The results of the initial tests had confirmed their worst fears. It was malignant, an ugly word, the two consonants in the middle forcing the back of the tongue hard against the soft palate for the 'g', and then immediately touching the hard palate with the front of the tongue for the 'n'. An ugly word formed by an action similar to vomiting.


The treatment was drastic, penetrating rays, invisible, ravaging through healthy cells and diseased alike. Destroying good and bad, malignant and benign, at the press of a button on a white console.


"We can only delay a malignant glioma, which is what your mother has." The doctor stepped back, as if the words he had just spoken would rebound upon him, condemning him to die a slow, painful death. His expression was openly sympathetic; only his eyes gave a clue to his real thoughts, and the nature of the reality the three people now had to face. His eyes were steely grey, impassive, unsmiling. He had vouchsafed similar news to countless sufferers, and to literally thousands of distressed relatives. This was one aspect of his work he had never been able to come to terms with. He had examined the cancer. He had scrutinised the guilty cells under a microscope. He had seen them, and now he could never inform either victim or relative without visualising the killer cells multiplying their way through so much human tissue like scythes through summer grass.
His eyes betrayed what he always felt at such times as these, and he turned away that son and daughter might not observe his distress.


Her life was nearly over. It had been a long one, but this fact made nothing easier to bear for son and daughter, who both knew that it was nearly time. She had had a good life, had brought up two children, and seen them in their turn,bear their own, and bring them up as she had done. The two little boys pulled at their granny's coat as she sat on a chair looking out over the garden she had helped Kenneth to tend, until he had passed quietly away. Now she found she solace in her two grandchildren, and in the garden, still in all its glory, sadly in need of tending. The drooping heads of the faded roses, white Peace, scarlet Harry Wheatcroft both in need of pruning, to make way for new buds that would burst into colour again and again until the summer was over, and the beeches at the far end of the lawn dripped in browns and duns.

But now, with the roses splashing colour in riotous splendour across the length and breadth of the front garden, she felt its glory, and she felt her husband's presence in the long, ordered beds of flowers, perennially sharing the spring and the summer of their lives, fading into autumn. She felt his absence too, remembered his long thin hands carefully rooting out the weeds that would have smothered the life of the healthy flowers and shrubs he had planted with care and diligence.

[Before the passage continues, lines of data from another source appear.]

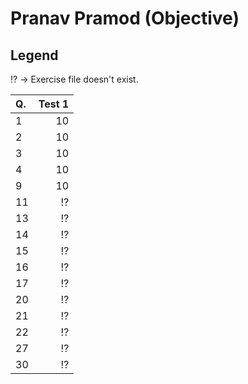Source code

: Pranav Pramod (Objective)
=========================
Legend
------
:interrobang: -> Exercise file doesn't exist.

|Q.  |Test 1       |
|:---|------------:|
|1   |10           |
|2   |10           |
|3   |10           |
|4   |10           |
|9   |10           |
|11  |:interrobang:|
|13  |:interrobang:|
|14  |:interrobang:|
|15  |:interrobang:|
|16  |:interrobang:|
|17  |:interrobang:|
|20  |:interrobang:|
|21  |:interrobang:|
|22  |:interrobang:|
|27  |:interrobang:|
|30  |:interrobang:|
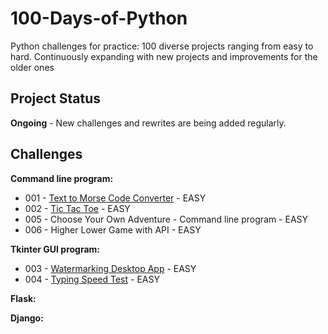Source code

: # 100-Days-of-Python
Python challenges for practice: 100 diverse projects ranging from easy to hard.
Continuously expanding with new projects and improvements for the older ones

## Project Status
**Ongoing** - New challenges and rewrites are being added regularly.

## Challenges
**Command line program:**
- 001 - [Text to Morse Code Converter](https://github.com/hertelendymm/100-Days-of-Python/blob/main/screenshots/001.png) - EASY
- 002 - [Tic Tac Toe](https://github.com/hertelendymm/100-Days-of-Python/blob/main/screenshots/002.png) - EASY
- 005 - Choose Your Own Adventure - Command line program - EASY
- 006 - Higher Lower Game with API - EASY

**Tkinter GUI program:**
- 003 - [Watermarking Desktop App](https://github.com/hertelendymm/100-Days-of-Python/blob/main/screenshots/003.png) - EASY
- 004 - [Typing Speed Test](https://github.com/hertelendymm/100-Days-of-Python/blob/main/screenshots/004.png) - EASY

**Flask:**

**Django:**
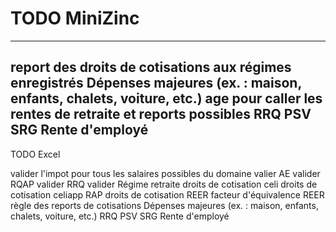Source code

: # TODO MiniZinc

----------------------------
report des droits de cotisations aux régimes enregistrés
Dépenses majeures (ex. : maison, enfants, chalets, voiture, etc.)
age pour caller les rentes de retraite et reports possibles
RRQ
PSV
SRG
Rente d'employé
----------------------------
TODO Excel

valider l'impot pour tous les salaires possibles du domaine
valier AE
valider RQAP
valider RRQ
valider Régime retraite
droits de cotisation celi
droits de cotisation celiapp
RAP
droits de cotisation REER
facteur d'équivalence REER
règle des reports de cotisations
Dépenses majeures (ex. : maison, enfants, chalets, voiture, etc.)
RRQ
PSV
SRG
Rente d'employé
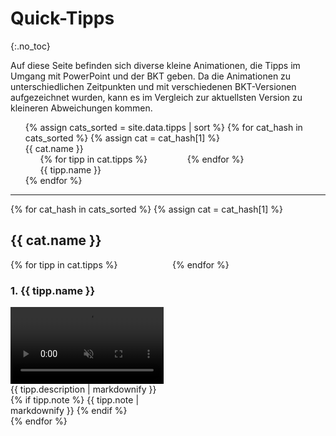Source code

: # Quick-Tipps
{:.no_toc}

<style>
	#toc {
		list-style-type: upper-roman;
	}
	.quicktipps {
		counter-reset: section;
	}
	.quicktipp {
		display:inline-block;
	}
	h3::before {
		counter-increment: section;
		content: counter(section) ". ";
	}
	video {
		width: 100%;
	}

	@media screen and (min-width: 42em) {
		#toc li > ol {
			column-count: 2;
		}
		.quicktipps {
			column-count: 2;
		}
	}
</style>

Auf diese Seite befinden sich diverse kleine Animationen, die Tipps im Umgang mit PowerPoint und der BKT geben. Da die Animationen zu unterschiedlichen Zeitpunkten und mit verschiedenen BKT-Versionen aufgezeichnet wurden, kann es im Vergleich zur aktuellsten Version zu kleineren Abweichungen kommen.

<ol id="toc">
{% assign cats_sorted = site.data.tipps | sort %}
{% for cat_hash in cats_sorted %}
{% assign cat = cat_hash[1] %}
  <li><a href="#{{ cat.name | slugify }}">{{ cat.name }}</a><ol>
  {% for tipp in cat.tipps %}
    <li><a href="#{{ tipp.id }}">{{ tipp.name }}</a></li>
  {% endfor %}
  </ol></li>
{% endfor %}
</ol>

<!-- 
1. [Spezielle BKT-Shapes](#spezielle-bkt-shapes)
   1. Agenda einfügen und aktualisieren
   1. Shape-Tabelle anlegen
   1. Aktualisierbare Folien-Thumbnails anlegen
1. [Weitere BKT-Funktionen](#weitere-bkt-funktionen)
   1. Eigene Shape-Library anlegen
   1. Chart-Library mit Folienmastern
   1. Shapes gezielt auswählen
   1. Icons mit Icon-Fonts
   1. Shape-Statistiken anzeigen
   1. Folien-Notizen anlegen und löschen
   1. Toolbar-Themes und Einstellungen
1. *more to come...* -->

---


{% for cat_hash in cats_sorted %}
{% assign cat = cat_hash[1] %}
  <h2 id="{{ cat.name | slugify }}">{{ cat.name }}</h2>

<section class="quicktipps">
  {% for tipp in cat.tipps %}
  <div class="quicktipp">
    <h3 id="{{ tipp.id }}">{{ tipp.name }}</h3>
    <video loop muted autoplay playsinline controls>
      <source src="documentation/quicktipps/{{ tipp.id }}.webm" type="video/webm">
      <source src="documentation/quicktipps/{{ tipp.id }}.mp4" type="video/mp4">
    </video>
    {{ tipp.description | markdownify }}
    {% if tipp.note %}
      {{ tipp.note | markdownify }}
    {% endif %}
  </div>
  {% endfor %}
</section>
{% endfor %}
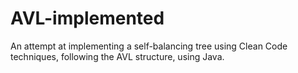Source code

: # AVL-implemented
An attempt at implementing a self-balancing tree using Clean Code techniques, following the AVL structure, using Java.
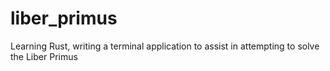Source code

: # liber_primus
 Learning Rust, writing a terminal application to assist in attempting to solve the Liber Primus

 ## 
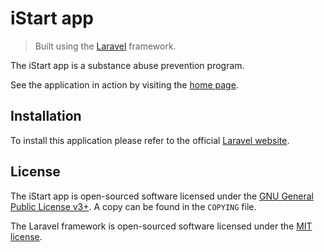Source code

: # iStart app

> Built using the [Laravel](https://github.com/laravel/laravel) framework.

The iStart app is a substance abuse prevention program.

See the application in action by visiting the [home page](https://sandbox.csun.edu/metalab/demo/istart).

## Installation

To install this application please refer to the official [Laravel website](https://laravel.com/docs/5.0).

## License

The iStart app is open-sourced software licensed under the 
[GNU General Public License v3+](https://www.gnu.org/licenses/gpl.html). A copy can be found in the `COPYING` file.

The Laravel framework is open-sourced software licensed under the [MIT license](http://opensource.org/licenses/MIT).
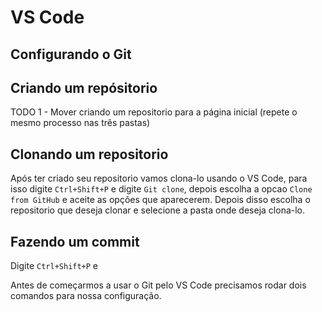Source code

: # VS Code

## Configurando o Git

## Criando um repósitorio

TODO
1 - Mover criando um repositorio para a página inicial (repete o mesmo processo nas três pastas)

## Clonando um repositorio

Após ter criado seu repositorio vamos clona-lo usando o VS Code, para isso digite `Ctrl+Shift+P` e digite `Git clone`, depois escolha a opcao `Clone from GitHub` e aceite as opções que aparecerem. Depois disso escolha o repositorio que deseja clonar e selecione a pasta onde deseja clona-lo.

## Fazendo um commit

Digite `Ctrl+Shift+P` e 

Antes de começarmos a usar o Git pelo VS Code precisamos rodar dois comandos para nossa configuração.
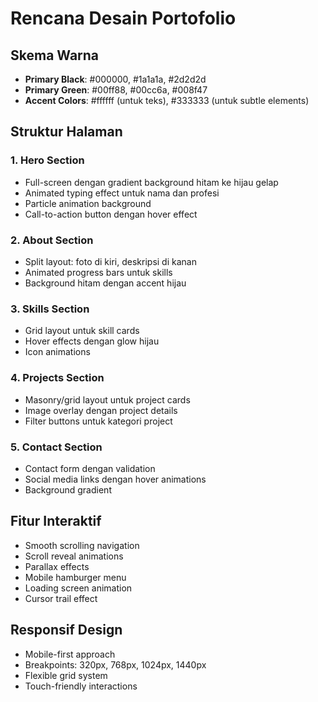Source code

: # Rencana Desain Portofolio

## Skema Warna
- **Primary Black**: #000000, #1a1a1a, #2d2d2d
- **Primary Green**: #00ff88, #00cc6a, #008f47
- **Accent Colors**: #ffffff (untuk teks), #333333 (untuk subtle elements)

## Struktur Halaman

### 1. Hero Section
- Full-screen dengan gradient background hitam ke hijau gelap
- Animated typing effect untuk nama dan profesi
- Particle animation background
- Call-to-action button dengan hover effect

### 2. About Section
- Split layout: foto di kiri, deskripsi di kanan
- Animated progress bars untuk skills
- Background hitam dengan accent hijau

### 3. Skills Section
- Grid layout untuk skill cards
- Hover effects dengan glow hijau
- Icon animations

### 4. Projects Section
- Masonry/grid layout untuk project cards
- Image overlay dengan project details
- Filter buttons untuk kategori project

### 5. Contact Section
- Contact form dengan validation
- Social media links dengan hover animations
- Background gradient

## Fitur Interaktif
- Smooth scrolling navigation
- Scroll reveal animations
- Parallax effects
- Mobile hamburger menu
- Loading screen animation
- Cursor trail effect

## Responsif Design
- Mobile-first approach
- Breakpoints: 320px, 768px, 1024px, 1440px
- Flexible grid system
- Touch-friendly interactions

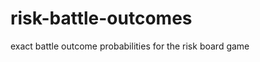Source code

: risk-battle-outcomes
====================

exact battle outcome probabilities for the risk board game
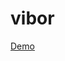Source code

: # vibor

[Demo](https://getsmartua.sharepoint.com/sites/SMARTacademy51JuniorFront_Modern_vibor/SitePages/vibor.aspx)
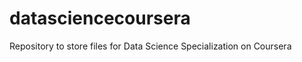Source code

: datasciencecoursera
===================

Repository to store files for Data Science Specialization on Coursera
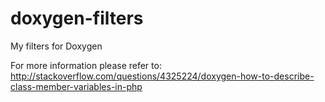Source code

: doxygen-filters
===============

My filters for Doxygen


For more information please refer to: http://stackoverflow.com/questions/4325224/doxygen-how-to-describe-class-member-variables-in-php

Merely thinking of her husband made here senses start, and she again noticed how memories evoked taste and smell, and the images of their life together in the garden, in the days before kneeling became too painful for both of them. The smell of the roses, and the rare whiff of tobacco from his pipe as he pondered his work, the taste of Assam tea smoking in the china set upon the white marble ballustrade at the edge of the lawn.

She had always had that, a peculiar ability to sense taste and smell, provoked by a phrase, a word, or a memory, and now she could smell roses, the tangy scent of newly cut grass, and the smell of ash from Kenneth's pipe as he knocked it out into a wet scoop on the top of the wall that surrounded their home.

She might have gone back into the house, to shy away from the senses that filled her nostrils and her mind. She might have tried to avoid thinking of a time that was past, but rather than forget, she breathed in deeply to smell, to taste a sorrow that filled her, hearing their grandchildren playing around her, seeing life continuing all around, the life her husband had bestowed on a thousand blooms, whose scent now reminded her of him.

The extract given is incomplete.